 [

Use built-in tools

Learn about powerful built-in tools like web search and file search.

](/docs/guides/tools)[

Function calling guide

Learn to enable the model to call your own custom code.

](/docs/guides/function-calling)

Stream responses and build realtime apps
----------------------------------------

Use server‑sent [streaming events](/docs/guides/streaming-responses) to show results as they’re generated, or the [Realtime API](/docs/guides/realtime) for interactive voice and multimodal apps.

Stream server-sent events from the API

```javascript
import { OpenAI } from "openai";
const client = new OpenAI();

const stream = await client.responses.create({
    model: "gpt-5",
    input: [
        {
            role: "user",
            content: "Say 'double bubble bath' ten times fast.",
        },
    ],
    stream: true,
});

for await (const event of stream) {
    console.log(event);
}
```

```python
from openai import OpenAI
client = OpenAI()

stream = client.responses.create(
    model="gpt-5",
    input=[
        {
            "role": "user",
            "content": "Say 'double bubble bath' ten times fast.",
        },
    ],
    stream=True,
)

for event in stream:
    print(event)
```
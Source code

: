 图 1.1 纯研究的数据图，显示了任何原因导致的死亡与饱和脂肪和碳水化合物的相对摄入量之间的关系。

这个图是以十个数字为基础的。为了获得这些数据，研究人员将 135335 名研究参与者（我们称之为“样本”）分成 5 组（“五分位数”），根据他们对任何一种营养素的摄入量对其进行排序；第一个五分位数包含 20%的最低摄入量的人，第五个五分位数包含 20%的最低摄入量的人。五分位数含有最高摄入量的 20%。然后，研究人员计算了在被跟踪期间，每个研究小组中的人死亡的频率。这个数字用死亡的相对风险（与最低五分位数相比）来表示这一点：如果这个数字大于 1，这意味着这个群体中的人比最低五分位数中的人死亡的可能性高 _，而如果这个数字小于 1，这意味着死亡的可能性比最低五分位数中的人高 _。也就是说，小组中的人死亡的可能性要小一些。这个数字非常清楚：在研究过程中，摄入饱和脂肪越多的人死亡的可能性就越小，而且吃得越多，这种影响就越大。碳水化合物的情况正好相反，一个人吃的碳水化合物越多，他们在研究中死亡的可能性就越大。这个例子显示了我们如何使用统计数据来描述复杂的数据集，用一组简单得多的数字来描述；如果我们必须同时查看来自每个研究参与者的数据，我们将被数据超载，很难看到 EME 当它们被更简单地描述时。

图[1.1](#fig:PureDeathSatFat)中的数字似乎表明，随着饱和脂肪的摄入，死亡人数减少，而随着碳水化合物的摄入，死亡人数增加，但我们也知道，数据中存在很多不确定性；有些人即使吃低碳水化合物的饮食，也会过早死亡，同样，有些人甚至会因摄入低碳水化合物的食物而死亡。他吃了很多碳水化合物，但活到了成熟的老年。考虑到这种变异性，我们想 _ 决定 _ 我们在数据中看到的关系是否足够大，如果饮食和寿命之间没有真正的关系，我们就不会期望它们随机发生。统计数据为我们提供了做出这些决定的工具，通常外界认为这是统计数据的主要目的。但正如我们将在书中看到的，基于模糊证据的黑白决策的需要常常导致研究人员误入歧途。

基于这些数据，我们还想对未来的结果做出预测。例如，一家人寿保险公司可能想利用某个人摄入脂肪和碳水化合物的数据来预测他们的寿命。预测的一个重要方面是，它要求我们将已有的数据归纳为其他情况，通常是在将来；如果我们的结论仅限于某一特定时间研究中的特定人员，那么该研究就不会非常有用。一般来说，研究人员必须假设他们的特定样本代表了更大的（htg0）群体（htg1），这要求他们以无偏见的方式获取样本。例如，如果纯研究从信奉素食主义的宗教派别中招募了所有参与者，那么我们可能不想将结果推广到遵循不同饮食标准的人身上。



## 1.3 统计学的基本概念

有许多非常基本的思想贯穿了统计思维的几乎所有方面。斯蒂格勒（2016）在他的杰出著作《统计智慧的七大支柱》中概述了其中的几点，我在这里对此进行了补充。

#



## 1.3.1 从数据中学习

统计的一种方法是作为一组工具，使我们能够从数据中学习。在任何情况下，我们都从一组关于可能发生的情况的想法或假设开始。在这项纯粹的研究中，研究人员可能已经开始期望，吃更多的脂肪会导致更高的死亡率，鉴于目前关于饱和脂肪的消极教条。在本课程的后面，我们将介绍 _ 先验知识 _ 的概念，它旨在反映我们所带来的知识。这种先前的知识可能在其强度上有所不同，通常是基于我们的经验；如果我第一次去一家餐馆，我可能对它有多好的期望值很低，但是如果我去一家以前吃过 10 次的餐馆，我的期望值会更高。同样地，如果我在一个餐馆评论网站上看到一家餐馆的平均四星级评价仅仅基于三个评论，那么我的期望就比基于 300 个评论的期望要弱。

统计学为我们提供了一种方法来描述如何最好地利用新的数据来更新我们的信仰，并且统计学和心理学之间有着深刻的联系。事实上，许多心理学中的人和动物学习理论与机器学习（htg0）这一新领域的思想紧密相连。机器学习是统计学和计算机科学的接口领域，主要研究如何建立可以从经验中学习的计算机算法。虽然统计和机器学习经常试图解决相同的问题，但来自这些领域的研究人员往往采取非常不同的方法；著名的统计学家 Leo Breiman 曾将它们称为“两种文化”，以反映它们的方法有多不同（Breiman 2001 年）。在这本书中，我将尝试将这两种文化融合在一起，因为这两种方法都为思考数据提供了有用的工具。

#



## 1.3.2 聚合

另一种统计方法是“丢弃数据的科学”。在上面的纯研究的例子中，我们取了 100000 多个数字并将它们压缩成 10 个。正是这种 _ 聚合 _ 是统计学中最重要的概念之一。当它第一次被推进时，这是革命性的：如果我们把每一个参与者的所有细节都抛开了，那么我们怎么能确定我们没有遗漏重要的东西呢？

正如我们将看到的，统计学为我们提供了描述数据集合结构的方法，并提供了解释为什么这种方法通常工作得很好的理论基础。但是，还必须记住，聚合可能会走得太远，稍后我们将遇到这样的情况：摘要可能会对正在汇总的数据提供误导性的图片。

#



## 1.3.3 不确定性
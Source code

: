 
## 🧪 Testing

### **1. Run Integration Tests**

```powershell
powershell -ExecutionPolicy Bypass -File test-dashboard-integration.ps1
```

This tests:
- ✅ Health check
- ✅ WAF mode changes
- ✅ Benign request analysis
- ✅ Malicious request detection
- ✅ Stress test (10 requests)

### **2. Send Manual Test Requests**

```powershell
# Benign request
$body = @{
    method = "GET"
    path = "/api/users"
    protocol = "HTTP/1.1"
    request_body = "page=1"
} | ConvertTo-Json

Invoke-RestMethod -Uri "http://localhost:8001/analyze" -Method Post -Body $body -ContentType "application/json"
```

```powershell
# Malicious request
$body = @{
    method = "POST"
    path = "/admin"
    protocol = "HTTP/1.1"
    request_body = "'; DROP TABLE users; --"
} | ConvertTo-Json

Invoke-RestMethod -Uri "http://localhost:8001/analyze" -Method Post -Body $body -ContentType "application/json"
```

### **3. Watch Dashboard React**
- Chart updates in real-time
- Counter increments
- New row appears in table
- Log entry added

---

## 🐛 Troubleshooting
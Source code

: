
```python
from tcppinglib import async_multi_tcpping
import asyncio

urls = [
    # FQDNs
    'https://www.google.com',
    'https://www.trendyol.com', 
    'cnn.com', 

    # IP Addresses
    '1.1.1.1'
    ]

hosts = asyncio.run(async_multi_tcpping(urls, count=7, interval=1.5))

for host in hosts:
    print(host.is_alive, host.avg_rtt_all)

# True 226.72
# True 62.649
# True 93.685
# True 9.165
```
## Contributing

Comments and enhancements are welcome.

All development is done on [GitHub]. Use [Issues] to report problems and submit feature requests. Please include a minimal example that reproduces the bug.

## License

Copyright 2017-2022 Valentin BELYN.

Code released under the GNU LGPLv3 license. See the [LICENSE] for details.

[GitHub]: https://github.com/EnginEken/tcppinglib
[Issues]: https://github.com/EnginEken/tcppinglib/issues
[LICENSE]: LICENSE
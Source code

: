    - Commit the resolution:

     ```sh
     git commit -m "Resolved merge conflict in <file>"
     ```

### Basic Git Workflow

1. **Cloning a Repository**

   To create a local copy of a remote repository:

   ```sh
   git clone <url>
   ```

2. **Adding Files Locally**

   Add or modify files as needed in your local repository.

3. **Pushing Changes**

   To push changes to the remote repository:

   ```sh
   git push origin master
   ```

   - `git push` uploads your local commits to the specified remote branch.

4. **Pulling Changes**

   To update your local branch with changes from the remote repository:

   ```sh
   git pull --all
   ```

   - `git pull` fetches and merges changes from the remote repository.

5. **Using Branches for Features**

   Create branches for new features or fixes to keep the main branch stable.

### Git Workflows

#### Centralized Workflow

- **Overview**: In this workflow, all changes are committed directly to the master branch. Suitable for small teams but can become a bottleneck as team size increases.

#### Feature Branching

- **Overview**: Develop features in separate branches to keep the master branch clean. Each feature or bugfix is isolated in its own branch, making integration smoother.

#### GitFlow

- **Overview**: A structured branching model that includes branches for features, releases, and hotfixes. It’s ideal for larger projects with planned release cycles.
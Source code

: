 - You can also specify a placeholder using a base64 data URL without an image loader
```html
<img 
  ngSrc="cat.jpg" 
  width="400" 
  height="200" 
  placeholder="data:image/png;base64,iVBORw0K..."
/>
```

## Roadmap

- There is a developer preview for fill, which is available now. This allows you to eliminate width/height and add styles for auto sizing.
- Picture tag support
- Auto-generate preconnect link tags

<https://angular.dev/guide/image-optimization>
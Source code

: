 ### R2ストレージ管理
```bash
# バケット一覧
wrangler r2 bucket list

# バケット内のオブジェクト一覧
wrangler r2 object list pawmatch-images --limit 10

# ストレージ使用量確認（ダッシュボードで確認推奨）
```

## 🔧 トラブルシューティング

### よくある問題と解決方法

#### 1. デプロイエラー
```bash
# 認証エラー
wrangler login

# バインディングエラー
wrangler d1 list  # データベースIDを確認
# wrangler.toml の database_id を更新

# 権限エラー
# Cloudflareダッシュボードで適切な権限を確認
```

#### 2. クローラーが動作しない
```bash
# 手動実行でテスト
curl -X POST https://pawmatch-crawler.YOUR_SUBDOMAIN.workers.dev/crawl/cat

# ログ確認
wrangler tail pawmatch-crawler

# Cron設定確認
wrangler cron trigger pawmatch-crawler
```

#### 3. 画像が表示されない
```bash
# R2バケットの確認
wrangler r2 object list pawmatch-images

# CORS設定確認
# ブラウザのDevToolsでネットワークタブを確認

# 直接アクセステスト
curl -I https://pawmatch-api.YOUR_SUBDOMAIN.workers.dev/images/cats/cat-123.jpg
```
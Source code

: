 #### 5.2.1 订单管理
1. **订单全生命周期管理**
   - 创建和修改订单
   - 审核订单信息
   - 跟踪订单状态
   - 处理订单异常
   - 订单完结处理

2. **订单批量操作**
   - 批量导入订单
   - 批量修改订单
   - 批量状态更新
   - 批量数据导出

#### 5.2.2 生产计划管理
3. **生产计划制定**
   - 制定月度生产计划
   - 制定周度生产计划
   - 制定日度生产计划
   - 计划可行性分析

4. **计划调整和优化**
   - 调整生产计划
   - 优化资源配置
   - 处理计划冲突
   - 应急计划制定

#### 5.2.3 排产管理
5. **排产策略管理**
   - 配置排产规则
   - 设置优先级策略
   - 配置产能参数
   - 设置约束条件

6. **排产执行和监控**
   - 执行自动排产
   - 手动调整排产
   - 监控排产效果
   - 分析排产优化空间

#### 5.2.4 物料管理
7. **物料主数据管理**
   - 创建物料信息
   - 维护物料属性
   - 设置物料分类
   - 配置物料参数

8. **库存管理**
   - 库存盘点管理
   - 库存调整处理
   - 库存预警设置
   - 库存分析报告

□ □ □ □

== Your objective ==
From the data, pick out every line that includes "model".

== Output of the exercise ==
Learn to enable the model to call your own custom code.
    model: "gpt-5",
    model="gpt-5",
- **Overview**: A structured branching model that includes branches for features, releases, and hotfixes. It’s ideal for larger projects with planned release cycles.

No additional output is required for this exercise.